Gather Employee Input
There is a risk of ideas walking out of the door if you do not have a formal routine to prompt members of your team to share their experiences. The worst-case scenario is workers missing an opportunity to contribute and feel good about it. At a minimum, all executives and middle managers should have a Start/Stop/Keep conversation with at least one employee weekly (what should we start doing, stop doing, keep doing).
You should give priority to frontline employees who work directly with customers and those newest to the company. New employees tend to have fresh eyes that lead them to notice things longer-term employees have come to accept. Have a formal process of capturing feedback and pay a lot of attention to the “stop and start doing” responses.
A formal employee suggestion process enables you to act on the “start” or “stop” ideas. Plan to collect employee input regularly. You can plan to take input weekly for project-based work and fortnightly for process/routine-based work. Collect input from employees both about obstacles and opportunities.
The aim of gathering input from employees is to find out how best to improve the efficiency of operations such as increasing revenue, reducing costs, and making something easier/better for the customers or employees. To make the employee input collection process successful, the management needs to close the loop and act on their suggestions, or else ideas will backfire on the company.

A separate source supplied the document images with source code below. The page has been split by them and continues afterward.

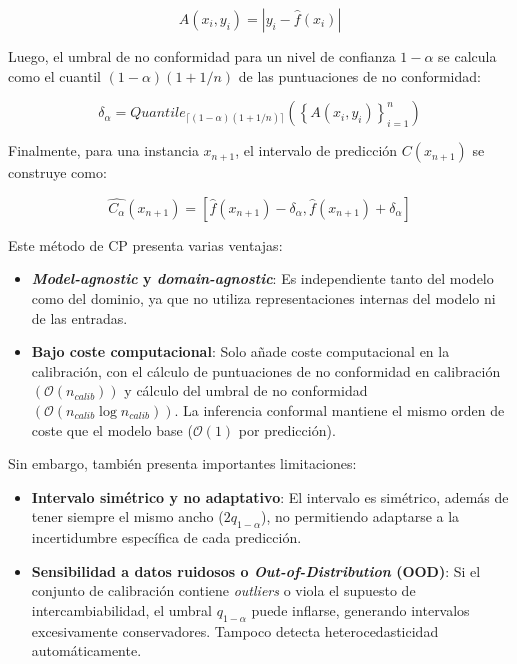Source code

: $$
A(x_i, y_i) = | y_i - \hat{f}(x_i) |
$$

Luego, el umbral de no conformidad para un nivel de confianza $1-\alpha$ se calcula como el cuantil $(1-\alpha)(1+1/n)$ de las puntuaciones de no conformidad:

$$
\delta_\alpha = Quantile_{ \lceil  (1-\alpha) (1 + 1/n)  \rceil } ( \left\{ A(x_i,y_i) \right\}_{i=1}^n )
$$

Finalmente, para una instancia $x_{n+1}$, el intervalo de predicción $C(x_{n+1})$ se construye como: 

$$
\hat{C_\alpha}(x_{n+1}) = \left[ \hat{f}(x_{n+1}) - \delta_\alpha, \hat{f}(x_{n+1}) + \delta_\alpha\right]
$$

Este método de CP presenta varias ventajas: 

\begin{itemize}

    \item \textbf{\textit{Model-agnostic} y \textit{domain-agnostic}}: Es independiente tanto del modelo como del dominio, ya que no utiliza representaciones internas del modelo ni de las entradas. 
    
    \item \textbf{Bajo coste computacional}: Solo añade coste computacional en la calibración, con el cálculo de puntuaciones de no conformidad en calibración $\left( \mathcal{O}(n_{calib}) \right)$ y cálculo del umbral de no conformidad $\left( \mathcal{O}(n_{calib} \log n_{calib}) \right)$. La inferencia conformal mantiene el mismo orden de coste que el modelo base ($\mathcal{O}(1)$ por predicción). 

\end{itemize}

Sin embargo, también presenta importantes limitaciones: 

\begin{itemize}
    
    \item \textbf{Intervalo simétrico y no adaptativo}: El intervalo es simétrico, además de tener siempre el mismo ancho ($2q_{1-\alpha}$), no permitiendo adaptarse a la incertidumbre específica de cada predicción. 

    \item \textbf{Sensibilidad a datos ruidosos o \textit{Out-of-Distribution} (OOD)}: Si el conjunto de calibración contiene \textit{outliers} o viola el supuesto de intercambiabilidad, el umbral \(q_{1-\alpha}\) puede inflarse, generando intervalos excesivamente conservadores. Tampoco detecta heterocedasticidad automáticamente.

\end{itemize}

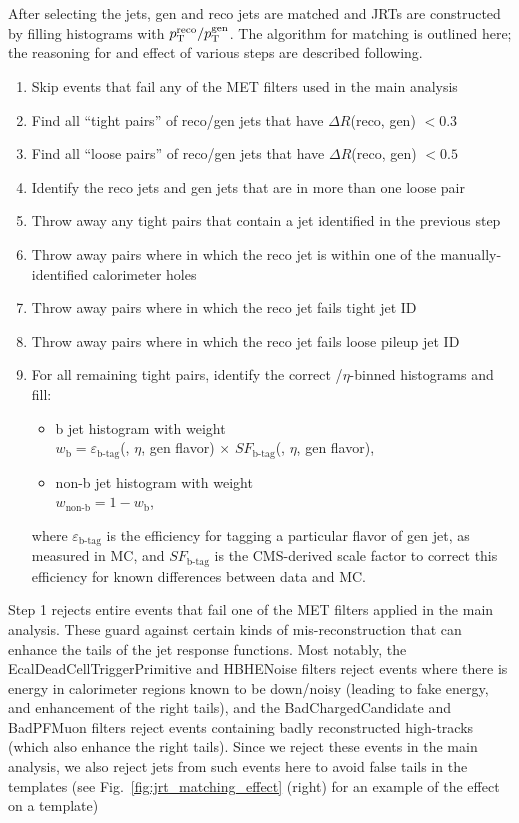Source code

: After selecting the jets, gen and reco jets are matched and JRTs are constructed by 
filling histograms with $p_{\mathrm{T}}^\text{reco}/p_{\mathrm{T}}^\text{gen}$.
The algorithm for matching is outlined here; the reasoning for and effect of various steps are described following.
\begin{enumerate}
\item Skip events that fail any of the MET filters used in the main analysis
\item Find all ``tight pairs'' of reco/gen jets that have $\Delta R$(reco, gen) $<0.3$
\item Find all ``loose pairs'' of reco/gen jets that have $\Delta R$(reco, gen) $<0.5$
\item Identify the reco jets and gen jets that are in more than one loose pair
\item Throw away any tight pairs that contain a jet identified in the previous step
\item Throw away pairs where in which the reco jet is within one of the manually-identified calorimeter holes
\item Throw away pairs where in which the reco jet fails tight jet ID
\item Throw away pairs where in which the reco jet fails loose pileup jet ID
\item For all remaining tight pairs, identify the correct \pt/$\eta$-binned histograms and fill:
  \begin{itemize}
    \item b jet histogram with weight \\
    \hphantom{1 cm}$w_\text{b}=\varepsilon_\text{b-tag}$(\pt, $\eta$, gen flavor) $\times$ $SF_\text{b-tag}$(\pt, $\eta$, gen flavor),
    \item non-b jet histogram with weight \\
    \hphantom{1 cm}$w_\text{non-b} = 1-w_\text{b}$,
  \end{itemize}
  where $\varepsilon_\text{b-tag}$ is the efficiency for tagging a particular flavor of gen jet, as measured in MC, and $SF_\text{b-tag}$ is 
  the CMS-derived scale factor to correct this efficiency for known differences between data and MC.
\end{enumerate}

Step 1 rejects entire events that fail one of the MET filters applied in the main analysis.
These guard against certain kinds of mis-reconstruction that can enhance the tails of the
jet response functions. Most notably, the EcalDeadCellTriggerPrimitive and HBHENoise filters
reject events where there is energy in calorimeter regions known to be down/noisy (leading to 
fake energy, and enhancement of the right tails), and the BadChargedCandidate and BadPFMuon
filters reject events containing badly reconstructed high-\pt tracks (which also enhance
the right tails). Since we reject these events in the main analysis, we also reject
jets from such events here to avoid false tails in the templates 
(see Fig.~\ref{fig:jrt_matching_effect} (right) for an example of the effect on a template)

The least the management can do is to let an employee know why an idea can’t be implemented.
To ensure that all the suggestions are acted upon and feedback provided:
- Create a system where the management team is accountable for responding to employees’ feedback on all obstacles and opportunities. This is a form of RACI (responsible, accountable, consulted & informed) chart that you can use to assign the suggestions.
- It is important to track how long it takes to implement the ideas gathered from your employees. A response, whether positive or negative, should be provided on each suggestion.
- Be transparent by having open sessions where feedback is given on ideas raised and suggestions. Use internal newsletters to publish updates. Allow employees to give anonymous suggestions if they are not comfortable providing their identity.
Gather Customer Input
One of the biggest mistakes that an organization can make is having a leadership team that does not interact with customers or end-users of their product or service. A management team that looks at customers as just numbers without interacting with them ends up crafting strategies that do not resonate with the needs of the customer. All executives and middle managers should be implored to have conversations with customers.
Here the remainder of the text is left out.